Nell’area del Mediterraneo, area su cui si focalizza la ricerca, l’Italia pagherebbe, secondo quanto emerge, il tributo più alto. In particolare, lo studio ipotizza quattro scenari di aumento del livello del mare entro la fine del secolo e calcola così livelli di rischio diversi. “Entro il 2100” – si legge – “il rischio di alluvione potrebbe aumentare del 50% e quello di erosione del 13% in tutta la regione considerata”. Si capisce quindi l’importanza di agire in maniera preventiva, in modo da tutelare il patrimonio storico-artistico. Solo considerando la possibilità alluvione (e non erosione) “il numero più alto dei siti Unesco a rischio si trova in Italia, seguita da Croazia e Grecia”.

Su una scala da 0 a 10, il picco si tocca proprio in corrispondenza di tre siti italiani: “Venezia e la sua Laguna, Ferrara città del Rinascimento e l’area archeologica e la Basilica patriarcale di Aquileia”. Il report spiega anche che trovandosi lungo il mar Adriatico settentrionale la possibilità di inondazioni in un orizzonte temporale futuro aumenta.

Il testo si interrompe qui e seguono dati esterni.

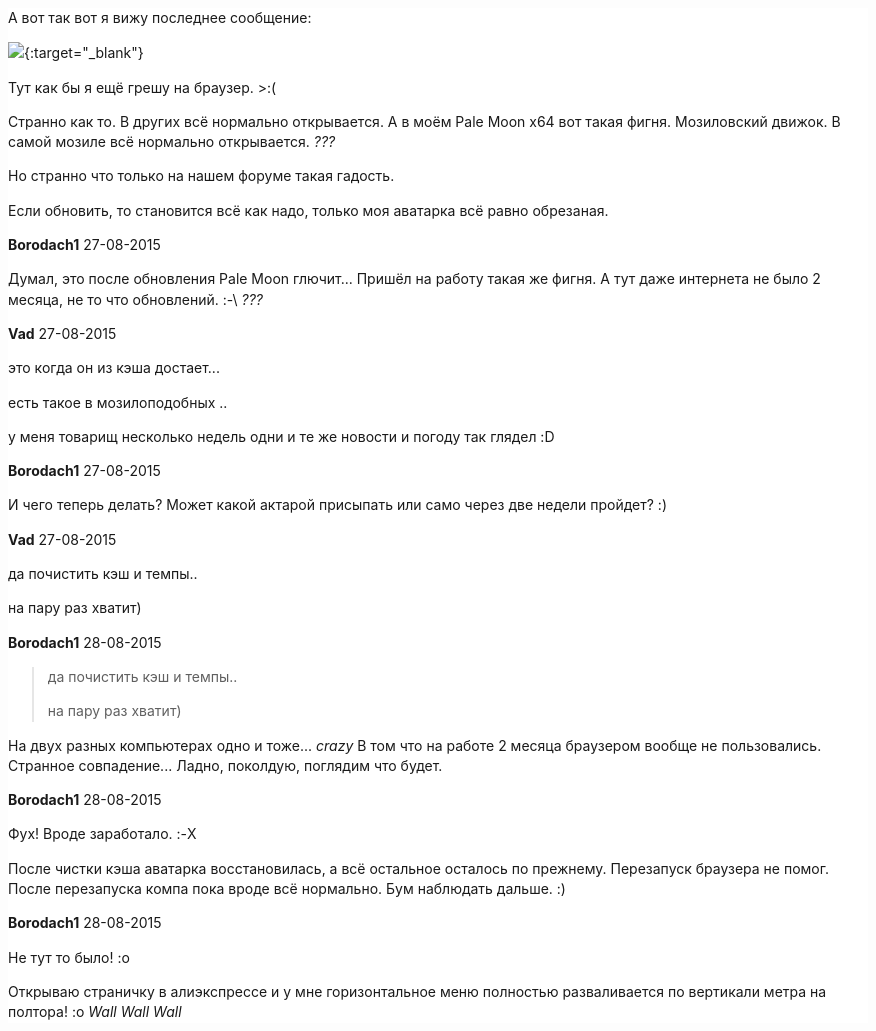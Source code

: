 А вот так вот я вижу последнее сообщение:

[![](/imagehost2/thumbs/screenhunter19aug271557.jpg)](https://t.me/ponics_ru_files/1224){:target="_blank"}

Тут как бы я ещё грешу на браузер. &gt;:(

Странно как то. В других всё нормально открывается. А в моём Pale Moon x64 вот такая фигня. Мозиловский движок. В самой мозиле всё нормально открывается. *???*

Но странно что только на нашем форуме такая гадость.

Если обновить, то становится всё как надо, только моя аватарка всё равно обрезаная.


**Borodach1** 27-08-2015

Думал, это после обновления Pale Moon глючит... Пришёл на работу такая же фигня. А тут даже интернета не было 2 месяца, не то что обновлений. :-\ *???*


**Vad** 27-08-2015

это когда он из кэша достает...

есть такое в мозилоподобных ..

у меня товарищ несколько недель одни и те же новости и погоду так глядел :D


**Borodach1** 27-08-2015

И чего теперь делать? Может какой актарой присыпать или само через две недели пройдет? :)


**Vad** 27-08-2015

да почистить кэш и темпы..

на пару раз хватит)


**Borodach1** 28-08-2015

> да почистить кэш и темпы..
> 
> на пару раз хватит)

На двух разных компьютерах одно и тоже... *crazy* В том что на работе 2 месяца браузером вообще не пользовались. Странное совпадение... Ладно, поколдую, поглядим что будет.


**Borodach1** 28-08-2015

Фух! Вроде заработало. :-X

После чистки кэша аватарка восстановилась, а всё остальное осталось по прежнему. Перезапуск браузера не помог. После перезапуска компа пока вроде всё нормально. Бум наблюдать дальше. :)


**Borodach1** 28-08-2015

Не тут то было! :o

Открываю страничку в алиэкспрессе и у мне горизонтальное меню полностью разваливается по вертикали метра на полтора! :o *Wall* *Wall* *Wall*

Fortemente a rischio nella stessa area sono anche le ville palladiane di Vicenza. Queste previsioni identificano quindi nell’innalzamento dei mari un potenziale motivo di estrema preoccupazione per il nostro patrimonio.

Oltre questi siti Unesco appena citati, gli altri luoghi patrimonio dell’umanità che rischiano di scomparire entro fine secolo sono dislocati su tutto il territorio nazionale. In questo caso però il rischio è moderato rispetto ai precedenti (il livello che l’acqua da raggiungere oscilla fra 1,8 e 2 metri di altezza) ma non è assente, soprattutto considerando i cambiamenti climatici all’orizzonte.

Un’alta concentrazione di siti si trova in Campania: la Costiera Amalfitana, Pompei e Ercolano, il parco nazionale del Cilento e il Vallo di Diano e, infine, il centro storico di Napoli. Due siti sono in Sicilia, ovvero Siracusa e le necropoli rupestri di Pantalica e le città della Val di Noto. Risalendo lo stivale sarebbe a rischio anche il campo dei Miracoli a Pisa, le Cinque Terre e Portovenere in Liguria e le Strade Nuove e il sistema dei Palazzi dei Rolli a Genova.